ABOUT THIS EXERCISE - When you spot the word "number" in a line of the data below, copy that line.

[Excerpts from a dataset]
+ + +
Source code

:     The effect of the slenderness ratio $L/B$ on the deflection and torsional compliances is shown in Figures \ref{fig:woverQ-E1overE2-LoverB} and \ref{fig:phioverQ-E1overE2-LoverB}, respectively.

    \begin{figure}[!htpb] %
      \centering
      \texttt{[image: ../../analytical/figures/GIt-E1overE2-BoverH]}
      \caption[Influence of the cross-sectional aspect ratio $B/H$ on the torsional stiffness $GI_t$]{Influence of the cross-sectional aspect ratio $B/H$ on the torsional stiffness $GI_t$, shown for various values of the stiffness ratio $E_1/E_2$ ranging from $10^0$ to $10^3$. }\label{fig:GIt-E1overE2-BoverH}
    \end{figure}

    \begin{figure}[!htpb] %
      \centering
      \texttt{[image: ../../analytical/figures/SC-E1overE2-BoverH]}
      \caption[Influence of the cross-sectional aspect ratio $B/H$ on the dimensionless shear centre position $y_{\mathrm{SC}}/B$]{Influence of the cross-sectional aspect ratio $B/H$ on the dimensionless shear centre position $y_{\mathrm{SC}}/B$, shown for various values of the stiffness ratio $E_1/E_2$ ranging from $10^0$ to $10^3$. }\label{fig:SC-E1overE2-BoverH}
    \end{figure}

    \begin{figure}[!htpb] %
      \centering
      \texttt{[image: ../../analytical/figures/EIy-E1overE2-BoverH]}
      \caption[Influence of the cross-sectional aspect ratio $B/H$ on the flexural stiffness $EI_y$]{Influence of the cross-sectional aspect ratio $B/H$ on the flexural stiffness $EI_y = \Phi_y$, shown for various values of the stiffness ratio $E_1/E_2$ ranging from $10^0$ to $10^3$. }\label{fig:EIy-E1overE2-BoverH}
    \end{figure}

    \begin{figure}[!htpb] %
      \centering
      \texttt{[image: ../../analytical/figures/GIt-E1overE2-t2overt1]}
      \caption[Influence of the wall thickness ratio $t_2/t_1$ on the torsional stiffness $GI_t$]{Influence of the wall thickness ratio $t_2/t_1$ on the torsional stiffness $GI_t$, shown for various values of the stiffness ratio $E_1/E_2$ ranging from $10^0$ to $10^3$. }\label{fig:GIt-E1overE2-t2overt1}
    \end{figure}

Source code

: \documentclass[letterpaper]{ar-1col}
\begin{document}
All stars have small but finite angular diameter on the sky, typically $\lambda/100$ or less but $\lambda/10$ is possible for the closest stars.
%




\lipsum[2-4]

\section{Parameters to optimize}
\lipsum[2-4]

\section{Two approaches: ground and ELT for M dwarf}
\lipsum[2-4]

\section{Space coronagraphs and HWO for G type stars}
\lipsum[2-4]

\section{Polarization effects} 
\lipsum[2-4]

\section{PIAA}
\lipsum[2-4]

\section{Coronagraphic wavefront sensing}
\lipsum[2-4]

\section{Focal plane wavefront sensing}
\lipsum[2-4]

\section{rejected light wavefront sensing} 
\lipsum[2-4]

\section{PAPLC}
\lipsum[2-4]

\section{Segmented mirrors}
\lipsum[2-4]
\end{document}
+ + +
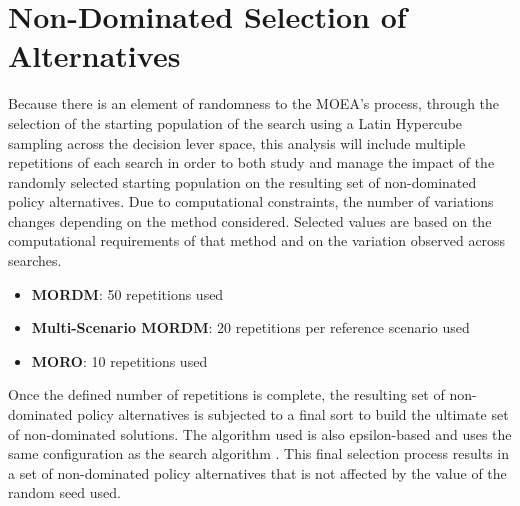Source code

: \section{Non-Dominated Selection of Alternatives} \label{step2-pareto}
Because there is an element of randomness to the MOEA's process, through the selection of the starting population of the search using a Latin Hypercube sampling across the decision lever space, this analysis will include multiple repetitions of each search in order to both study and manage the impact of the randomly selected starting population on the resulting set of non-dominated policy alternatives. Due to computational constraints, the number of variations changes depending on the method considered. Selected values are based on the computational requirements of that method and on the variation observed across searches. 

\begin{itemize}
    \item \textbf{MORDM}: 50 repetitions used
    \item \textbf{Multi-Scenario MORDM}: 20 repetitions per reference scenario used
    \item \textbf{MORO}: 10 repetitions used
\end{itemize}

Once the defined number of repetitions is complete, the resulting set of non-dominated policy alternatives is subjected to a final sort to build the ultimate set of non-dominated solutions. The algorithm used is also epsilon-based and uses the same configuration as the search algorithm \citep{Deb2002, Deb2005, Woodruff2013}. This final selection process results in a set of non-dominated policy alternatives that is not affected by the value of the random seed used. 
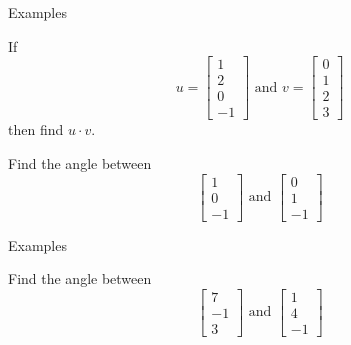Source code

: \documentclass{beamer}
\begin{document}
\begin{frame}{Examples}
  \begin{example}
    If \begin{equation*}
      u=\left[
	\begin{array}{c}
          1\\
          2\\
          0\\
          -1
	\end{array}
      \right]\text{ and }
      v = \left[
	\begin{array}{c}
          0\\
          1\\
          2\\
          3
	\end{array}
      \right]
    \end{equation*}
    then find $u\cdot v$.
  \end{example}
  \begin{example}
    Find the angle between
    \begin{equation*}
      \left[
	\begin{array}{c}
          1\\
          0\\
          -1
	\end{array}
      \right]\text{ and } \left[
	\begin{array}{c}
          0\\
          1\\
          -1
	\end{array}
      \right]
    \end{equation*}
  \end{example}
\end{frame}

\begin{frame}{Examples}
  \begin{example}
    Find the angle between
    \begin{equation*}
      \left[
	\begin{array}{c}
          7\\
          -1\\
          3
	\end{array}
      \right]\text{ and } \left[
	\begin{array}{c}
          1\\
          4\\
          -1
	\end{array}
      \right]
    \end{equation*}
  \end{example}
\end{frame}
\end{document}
+ + +
WRITTEN RESPONSE -
Because there is an element of randomness to the MOEA's process, through the selection of the starting population of the search using a Latin Hypercube sampling across the decision lever space, this analysis will include multiple repetitions of each search in order to both study and manage the impact of the randomly selected starting population on the resulting set of non-dominated policy alternatives. Due to computational constraints, the number of variations changes depending on the method considered. Selected values are based on the computational requirements of that method and on the variation observed across searches. 
Once the defined number of repetitions is complete, the resulting set of non-dominated policy alternatives is subjected to a final sort to build the ultimate set of non-dominated solutions. The algorithm used is also epsilon-based and uses the same configuration as the search algorithm \citep{Deb2002, Deb2005, Woodruff2013}. This final selection process results in a set of non-dominated policy alternatives that is not affected by the value of the random seed used. 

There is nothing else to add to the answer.